Web Interface Definition Language

An introduction about WIDL was given in section 2.1.2.1 .Here we introduce the nuts and bolts of the WIDL language.

The WIDL definition is stored in an ASCII file, which is utilized by client programs at runtime to determine both the location of the service (URL) and the structure of documents that contain the desired data. Client programs access WIDL definitions from local files, naming services such as LDAP, HTTP servers or other URL access schemes, allowing centralized management of WIDL files. Unlike the way CORBA and DCE IDL are normally used, WIDL is interpreted at runtime. As a result, Service, Condition, and Variable definitions within WIDL files can be administered without requiring modification of client code. This usage model supports application-to-application linkages that are more robust and maintainable than if they were coded by hand.
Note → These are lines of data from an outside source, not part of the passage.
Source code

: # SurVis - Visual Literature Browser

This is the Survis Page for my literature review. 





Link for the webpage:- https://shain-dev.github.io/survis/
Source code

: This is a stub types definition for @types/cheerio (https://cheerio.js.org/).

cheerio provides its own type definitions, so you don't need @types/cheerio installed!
There are three models for WIDL management:

z Client side: where WIDL are collocated with a client program

z Naming service: where WIDL definitions are returned from directory services

z Server side: where WIDL are collocated or embedded within Web documents Except for being expressed in XML, WIDL specifications closely correlate to existing IDLs. One significant difference is the notion of a WIDL record. A WIDL service may specify input or output variables within a particular interface.

The Web Interface Definition Language (WIDL) consists of six XML tags:

z <WIDL> defines an interface, which can contain multiple services and binding

z <SERVICE> defines a service, which consist of input and output bindings

z <BINDING> defines a binding, which specifies input and output variables, as

well as conditions for successful completion of a service

z <VARIABLE> defines input, output, and internal variables used by a service to submit HTTP requests, and to extract data from HTML/XML documents

z <CONDITION> defines success and failure condition for the binding of output variables; specifies error

z <REGION> defines a region within an HTML/XML document; useful for extracting regular result sets which vary in size, such as the output of a search engine, or news

One of the most important features of WIDL is the capability to reliably extract specific data elements from Web documents and map them to output parameters. Two candidate technologies for data extraction are pattern matching by regular expressions or pattern matching by tag patterns. Regular expressions are well suited to raw text files and poorly structured HTML documents. Tag patterns instead rely on the tag structure of the document and needs parse of the document. The parsed document structure exposes relationships between document objects, enabling elements of a document to be accessed with an object model, described in section 2.3.2 . Using an object model, an absolute reference to an element of an HTML document might be specified:

doc.p[0].text

This reference would retrieve the text of the first paragraph of a given document.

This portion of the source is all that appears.